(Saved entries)
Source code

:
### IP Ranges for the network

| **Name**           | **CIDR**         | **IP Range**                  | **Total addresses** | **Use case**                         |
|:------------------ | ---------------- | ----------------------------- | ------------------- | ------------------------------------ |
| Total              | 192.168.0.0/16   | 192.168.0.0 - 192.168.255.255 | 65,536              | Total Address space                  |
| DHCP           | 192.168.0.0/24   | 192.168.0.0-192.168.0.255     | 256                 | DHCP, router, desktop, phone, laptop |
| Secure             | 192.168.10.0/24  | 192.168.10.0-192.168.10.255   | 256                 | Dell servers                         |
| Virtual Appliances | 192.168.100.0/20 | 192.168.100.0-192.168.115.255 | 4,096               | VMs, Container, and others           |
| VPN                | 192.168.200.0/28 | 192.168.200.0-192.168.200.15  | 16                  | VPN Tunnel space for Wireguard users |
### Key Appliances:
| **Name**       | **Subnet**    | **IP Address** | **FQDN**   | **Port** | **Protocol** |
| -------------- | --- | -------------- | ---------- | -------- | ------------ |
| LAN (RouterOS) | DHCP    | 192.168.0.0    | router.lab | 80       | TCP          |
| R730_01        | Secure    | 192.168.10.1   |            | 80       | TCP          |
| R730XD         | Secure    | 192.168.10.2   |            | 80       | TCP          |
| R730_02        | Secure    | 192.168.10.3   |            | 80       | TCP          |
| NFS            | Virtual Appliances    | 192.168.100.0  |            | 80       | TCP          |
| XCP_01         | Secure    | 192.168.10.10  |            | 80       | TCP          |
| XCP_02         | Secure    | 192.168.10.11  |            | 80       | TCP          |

TASK TO CARRY OUT:
Reproduce, word for word and in full, only the lines above that start at the line with "phone, laptop |" and run through the line with "Virtual Appliances |", both ends included.

EXERCISE ANSWER:
| DHCP           | 192.168.0.0/24   | 192.168.0.0-192.168.0.255     | 256                 | DHCP, router, desktop, phone, laptop |
| Secure             | 192.168.10.0/24  | 192.168.10.0-192.168.10.255   | 256                 | Dell servers                         |
| Virtual Appliances | 192.168.100.0/20 | 192.168.100.0-192.168.115.255 | 4,096               | VMs, Container, and others           |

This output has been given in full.